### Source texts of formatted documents
================================
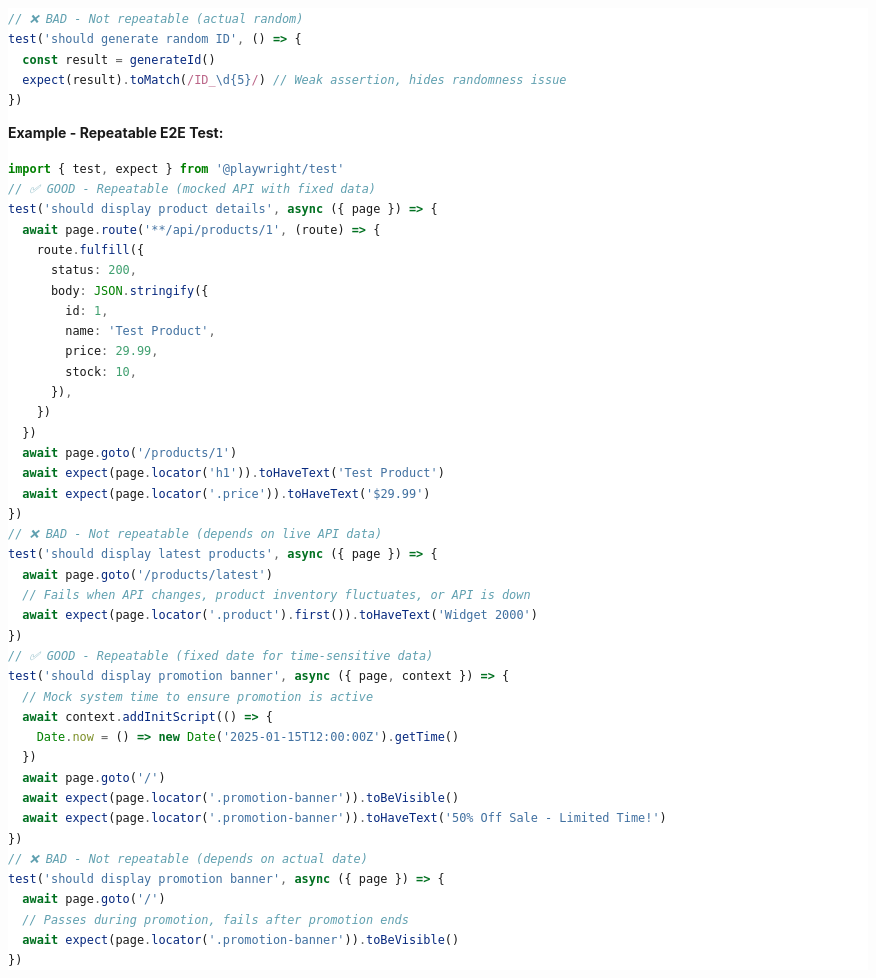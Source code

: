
 ```typescript
// ❌ BAD - Not repeatable (actual random)
test('should generate random ID', () => {
  const result = generateId()
  expect(result).toMatch(/ID_\d{5}/) // Weak assertion, hides randomness issue
})
```

**Example - Repeatable E2E Test:**

```typescript
import { test, expect } from '@playwright/test'
// ✅ GOOD - Repeatable (mocked API with fixed data)
test('should display product details', async ({ page }) => {
  await page.route('**/api/products/1', (route) => {
    route.fulfill({
      status: 200,
      body: JSON.stringify({
        id: 1,
        name: 'Test Product',
        price: 29.99,
        stock: 10,
      }),
    })
  })
  await page.goto('/products/1')
  await expect(page.locator('h1')).toHaveText('Test Product')
  await expect(page.locator('.price')).toHaveText('$29.99')
})
// ❌ BAD - Not repeatable (depends on live API data)
test('should display latest products', async ({ page }) => {
  await page.goto('/products/latest')
  // Fails when API changes, product inventory fluctuates, or API is down
  await expect(page.locator('.product').first()).toHaveText('Widget 2000')
})
// ✅ GOOD - Repeatable (fixed date for time-sensitive data)
test('should display promotion banner', async ({ page, context }) => {
  // Mock system time to ensure promotion is active
  await context.addInitScript(() => {
    Date.now = () => new Date('2025-01-15T12:00:00Z').getTime()
  })
  await page.goto('/')
  await expect(page.locator('.promotion-banner')).toBeVisible()
  await expect(page.locator('.promotion-banner')).toHaveText('50% Off Sale - Limited Time!')
})
// ❌ BAD - Not repeatable (depends on actual date)
test('should display promotion banner', async ({ page }) => {
  await page.goto('/')
  // Passes during promotion, fails after promotion ends
  await expect(page.locator('.promotion-banner')).toBeVisible()
})
```
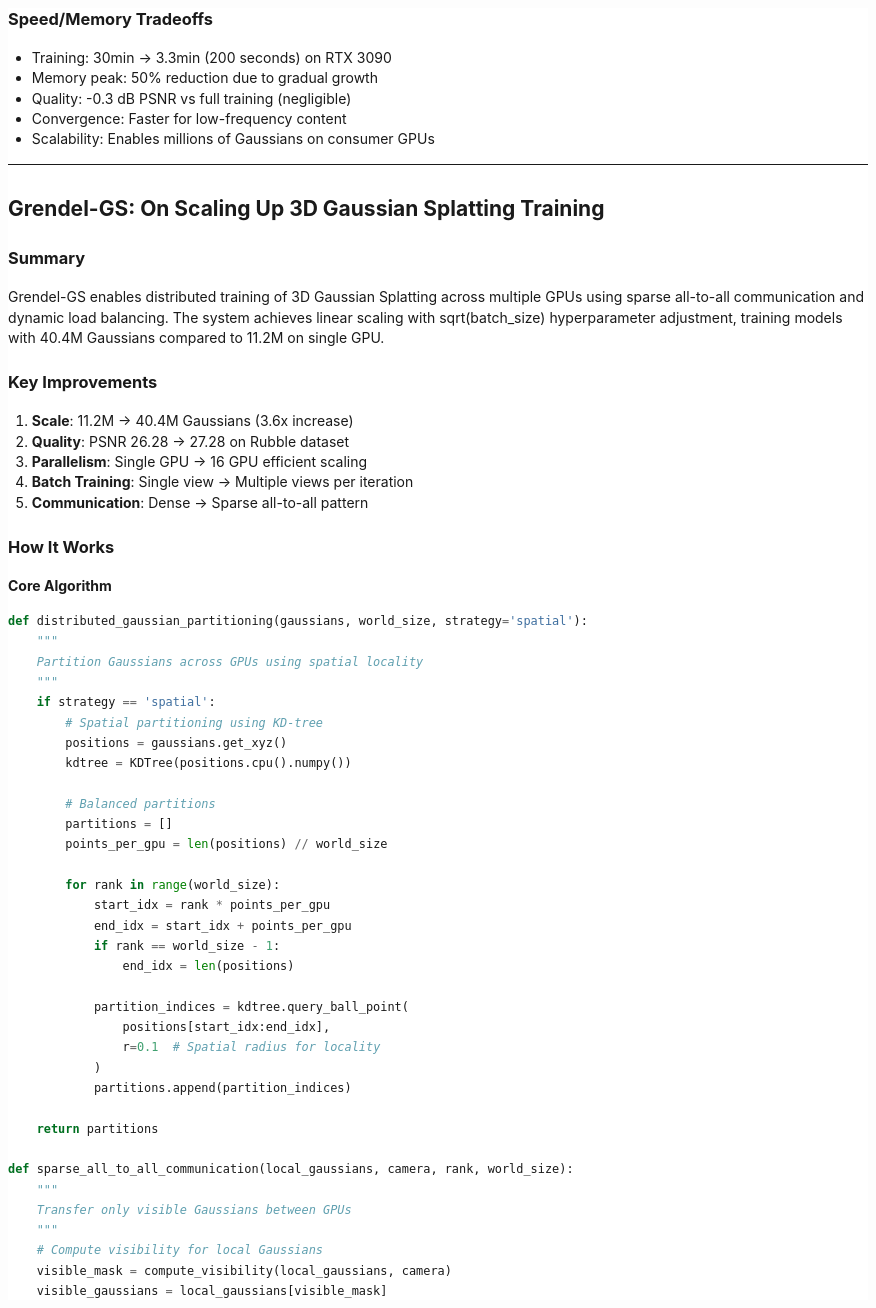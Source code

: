 ### Speed/Memory Tradeoffs
- Training: 30min → 3.3min (200 seconds) on RTX 3090
- Memory peak: 50% reduction due to gradual growth
- Quality: -0.3 dB PSNR vs full training (negligible)
- Convergence: Faster for low-frequency content
- Scalability: Enables millions of Gaussians on consumer GPUs

---

## Grendel-GS: On Scaling Up 3D Gaussian Splatting Training

### Summary
Grendel-GS enables distributed training of 3D Gaussian Splatting across multiple GPUs using sparse all-to-all communication and dynamic load balancing. The system achieves linear scaling with sqrt(batch_size) hyperparameter adjustment, training models with 40.4M Gaussians compared to 11.2M on single GPU.

### Key Improvements
1. **Scale**: 11.2M → 40.4M Gaussians (3.6x increase)
2. **Quality**: PSNR 26.28 → 27.28 on Rubble dataset
3. **Parallelism**: Single GPU → 16 GPU efficient scaling
4. **Batch Training**: Single view → Multiple views per iteration
5. **Communication**: Dense → Sparse all-to-all pattern

### How It Works

**Core Algorithm**
```python
def distributed_gaussian_partitioning(gaussians, world_size, strategy='spatial'):
    """
    Partition Gaussians across GPUs using spatial locality
    """
    if strategy == 'spatial':
        # Spatial partitioning using KD-tree
        positions = gaussians.get_xyz()
        kdtree = KDTree(positions.cpu().numpy())
        
        # Balanced partitions
        partitions = []
        points_per_gpu = len(positions) // world_size
        
        for rank in range(world_size):
            start_idx = rank * points_per_gpu
            end_idx = start_idx + points_per_gpu
            if rank == world_size - 1:
                end_idx = len(positions)
            
            partition_indices = kdtree.query_ball_point(
                positions[start_idx:end_idx], 
                r=0.1  # Spatial radius for locality
            )
            partitions.append(partition_indices)
    
    return partitions

def sparse_all_to_all_communication(local_gaussians, camera, rank, world_size):
    """
    Transfer only visible Gaussians between GPUs
    """
    # Compute visibility for local Gaussians
    visible_mask = compute_visibility(local_gaussians, camera)
    visible_gaussians = local_gaussians[visible_mask]
```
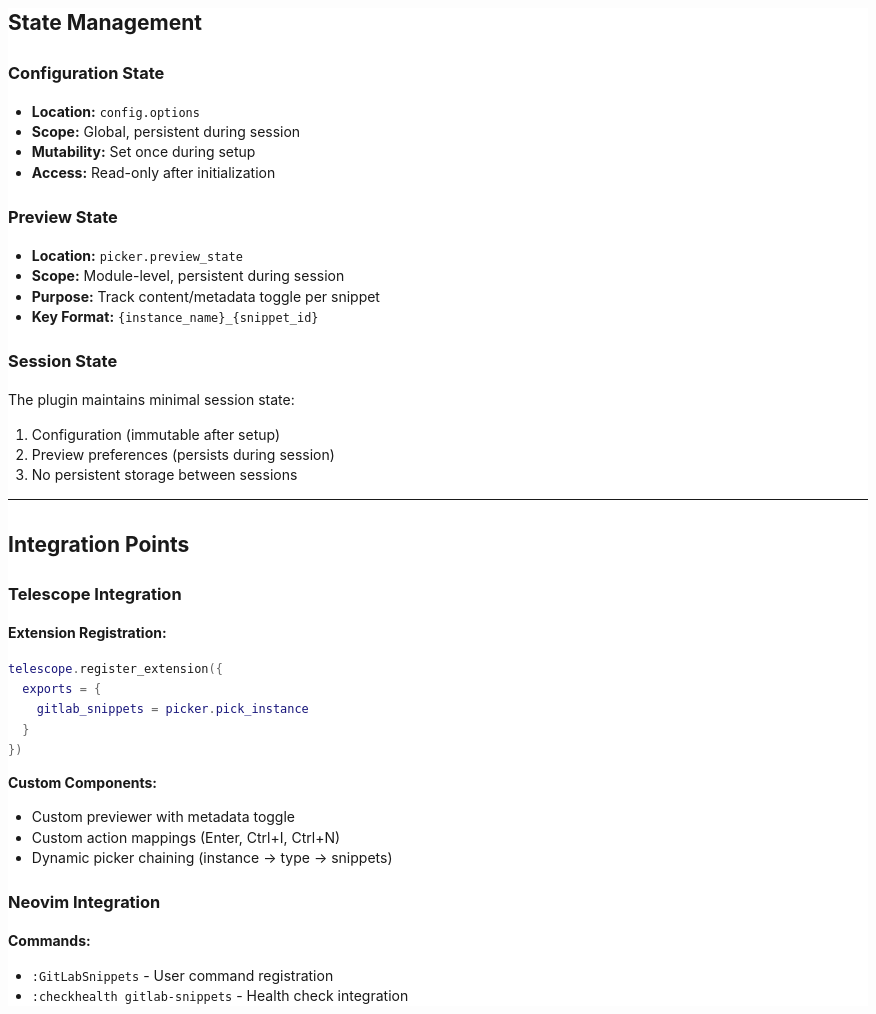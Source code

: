 
## State Management

### Configuration State

- **Location:** `config.options`
- **Scope:** Global, persistent during session
- **Mutability:** Set once during setup
- **Access:** Read-only after initialization

### Preview State

- **Location:** `picker.preview_state`
- **Scope:** Module-level, persistent during session
- **Purpose:** Track content/metadata toggle per snippet
- **Key Format:** `{instance_name}_{snippet_id}`

### Session State

The plugin maintains minimal session state:

1. Configuration (immutable after setup)
2. Preview preferences (persists during session)
3. No persistent storage between sessions

---

## Integration Points

### Telescope Integration

**Extension Registration:**

```lua
telescope.register_extension({
  exports = {
    gitlab_snippets = picker.pick_instance
  }
})
```

**Custom Components:**

- Custom previewer with metadata toggle
- Custom action mappings (Enter, Ctrl+I, Ctrl+N)
- Dynamic picker chaining (instance → type → snippets)

### Neovim Integration

**Commands:**

- `:GitLabSnippets` - User command registration
- `:checkhealth gitlab-snippets` - Health check integration
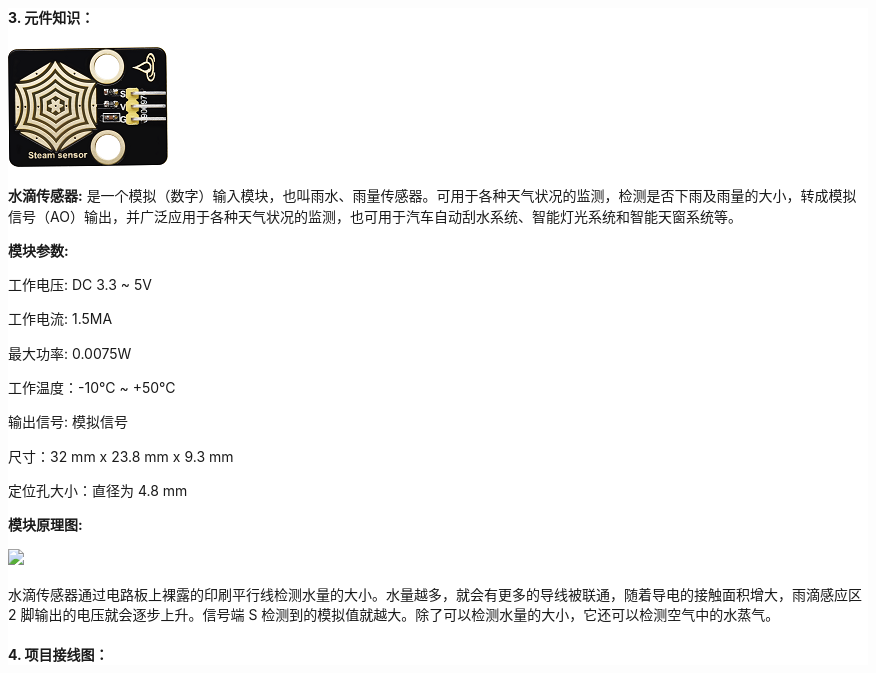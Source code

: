 #### 3. 元件知识：

![Img](./media/C6.png)

**水滴传感器:** 是一个模拟（数字）输入模块，也叫雨水、雨量传感器。可用于各种天气状况的监测，检测是否下雨及雨量的大小，转成模拟信号（AO）输出，并广泛应用于各种天气状况的监测，也可用于汽车自动刮水系统、智能灯光系统和智能天窗系统等。

**模块参数:**

工作电压: DC 3.3 ~ 5V 

工作电流: 1.5MA

最大功率: 0.0075W

工作温度：-10°C ~ +50°C

输出信号: 模拟信号

尺寸：32 mm x 23.8 mm x 9.3 mm

定位孔大小：直径为 4.8 mm

**模块原理图:**

![](media/C19.jpg)

水滴传感器通过电路板上裸露的印刷平行线检测水量的大小。水量越多，就会有更多的导线被联通，随着导电的接触面积增大，雨滴感应区 2 脚输出的电压就会逐步上升。信号端 S 检测到的模拟值就越大。除了可以检测水量的大小，它还可以检测空气中的水蒸气。

#### 4. 项目接线图：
================================
### BRIEF
Word for word, repeat all the data, but not its images.

### TASK ANSWER
Source code

:
 ```typescript
// ❌ BAD - Not repeatable (actual random)
test('should generate random ID', () => {
  const result = generateId()
  expect(result).toMatch(/ID_\d{5}/) // Weak assertion, hides randomness issue
})
```

**Example - Repeatable E2E Test:**

```typescript
import { test, expect } from '@playwright/test'
// ✅ GOOD - Repeatable (mocked API with fixed data)
test('should display product details', async ({ page }) => {
  await page.route('**/api/products/1', (route) => {
    route.fulfill({
      status: 200,
      body: JSON.stringify({
        id: 1,
        name: 'Test Product',
        price: 29.99,
        stock: 10,
      }),
    })
  })
  await page.goto('/products/1')
  await expect(page.locator('h1')).toHaveText('Test Product')
  await expect(page.locator('.price')).toHaveText('$29.99')
})
// ❌ BAD - Not repeatable (depends on live API data)
test('should display latest products', async ({ page }) => {
  await page.goto('/products/latest')
  // Fails when API changes, product inventory fluctuates, or API is down
  await expect(page.locator('.product').first()).toHaveText('Widget 2000')
})
// ✅ GOOD - Repeatable (fixed date for time-sensitive data)
test('should display promotion banner', async ({ page, context }) => {
  // Mock system time to ensure promotion is active
  await context.addInitScript(() => {
    Date.now = () => new Date('2025-01-15T12:00:00Z').getTime()
  })
  await page.goto('/')
  await expect(page.locator('.promotion-banner')).toBeVisible()
  await expect(page.locator('.promotion-banner')).toHaveText('50% Off Sale - Limited Time!')
})
// ❌ BAD - Not repeatable (depends on actual date)
test('should display promotion banner', async ({ page }) => {
  await page.goto('/')
  // Passes during promotion, fails after promotion ends
  await expect(page.locator('.promotion-banner')).toBeVisible()
})
```
Source code

: ### Speed/Memory Tradeoffs
- Training: 30min → 3.3min (200 seconds) on RTX 3090
- Memory peak: 50% reduction due to gradual growth
- Quality: -0.3 dB PSNR vs full training (negligible)
- Convergence: Faster for low-frequency content
- Scalability: Enables millions of Gaussians on consumer GPUs

---

## Grendel-GS: On Scaling Up 3D Gaussian Splatting Training

### Summary
Grendel-GS enables distributed training of 3D Gaussian Splatting across multiple GPUs using sparse all-to-all communication and dynamic load balancing. The system achieves linear scaling with sqrt(batch_size) hyperparameter adjustment, training models with 40.4M Gaussians compared to 11.2M on single GPU.

### Key Improvements
1. **Scale**: 11.2M → 40.4M Gaussians (3.6x increase)
2. **Quality**: PSNR 26.28 → 27.28 on Rubble dataset
3. **Parallelism**: Single GPU → 16 GPU efficient scaling
4. **Batch Training**: Single view → Multiple views per iteration
5. **Communication**: Dense → Sparse all-to-all pattern

### How It Works

**Core Algorithm**
```python
def distributed_gaussian_partitioning(gaussians, world_size, strategy='spatial'):
    """
    Partition Gaussians across GPUs using spatial locality
    """
    if strategy == 'spatial':
        # Spatial partitioning using KD-tree
        positions = gaussians.get_xyz()
        kdtree = KDTree(positions.cpu().numpy())
        
        # Balanced partitions
        partitions = []
        points_per_gpu = len(positions) // world_size
        
        for rank in range(world_size):
            start_idx = rank * points_per_gpu
            end_idx = start_idx + points_per_gpu
            if rank == world_size - 1:
                end_idx = len(positions)
            
            partition_indices = kdtree.query_ball_point(
                positions[start_idx:end_idx], 
                r=0.1  # Spatial radius for locality
            )
            partitions.append(partition_indices)
    
    return partitions

def sparse_all_to_all_communication(local_gaussians, camera, rank, world_size):
    """
    Transfer only visible Gaussians between GPUs
    """
    # Compute visibility for local Gaussians
    visible_mask = compute_visibility(local_gaussians, camera)
    visible_gaussians = local_gaussians[visible_mask]
```
Source code

: 
## State Management

### Configuration State

- **Location:** `config.options`
- **Scope:** Global, persistent during session
- **Mutability:** Set once during setup
- **Access:** Read-only after initialization

### Preview State

- **Location:** `picker.preview_state`
- **Scope:** Module-level, persistent during session
- **Purpose:** Track content/metadata toggle per snippet
- **Key Format:** `{instance_name}_{snippet_id}`

### Session State

The plugin maintains minimal session state:

1. Configuration (immutable after setup)
2. Preview preferences (persists during session)
3. No persistent storage between sessions

---

## Integration Points

### Telescope Integration

**Extension Registration:**

```lua
telescope.register_extension({
  exports = {
    gitlab_snippets = picker.pick_instance
  }
})
```

**Custom Components:**

- Custom previewer with metadata toggle
- Custom action mappings (Enter, Ctrl+I, Ctrl+N)
- Dynamic picker chaining (instance → type → snippets)

### Neovim Integration

**Commands:**

- `:GitLabSnippets` - User command registration
- `:checkhealth gitlab-snippets` - Health check integration
Source code

: #### 3. 元件知识：

![Img](./media/C6.png)

**水滴传感器:** 是一个模拟（数字）输入模块，也叫雨水、雨量传感器。可用于各种天气状况的监测，检测是否下雨及雨量的大小，转成模拟信号（AO）输出，并广泛应用于各种天气状况的监测，也可用于汽车自动刮水系统、智能灯光系统和智能天窗系统等。

**模块参数:**

工作电压: DC 3.3 ~ 5V 

工作电流: 1.5MA

最大功率: 0.0075W

工作温度：-10°C ~ +50°C

输出信号: 模拟信号

尺寸：32 mm x 23.8 mm x 9.3 mm

定位孔大小：直径为 4.8 mm

**模块原理图:**

![](media/C19.jpg)

水滴传感器通过电路板上裸露的印刷平行线检测水量的大小。水量越多，就会有更多的导线被联通，随着导电的接触面积增大，雨滴感应区 2 脚输出的电压就会逐步上升。信号端 S 检测到的模拟值就越大。除了可以检测水量的大小，它还可以检测空气中的水蒸气。

#### 4. 项目接线图：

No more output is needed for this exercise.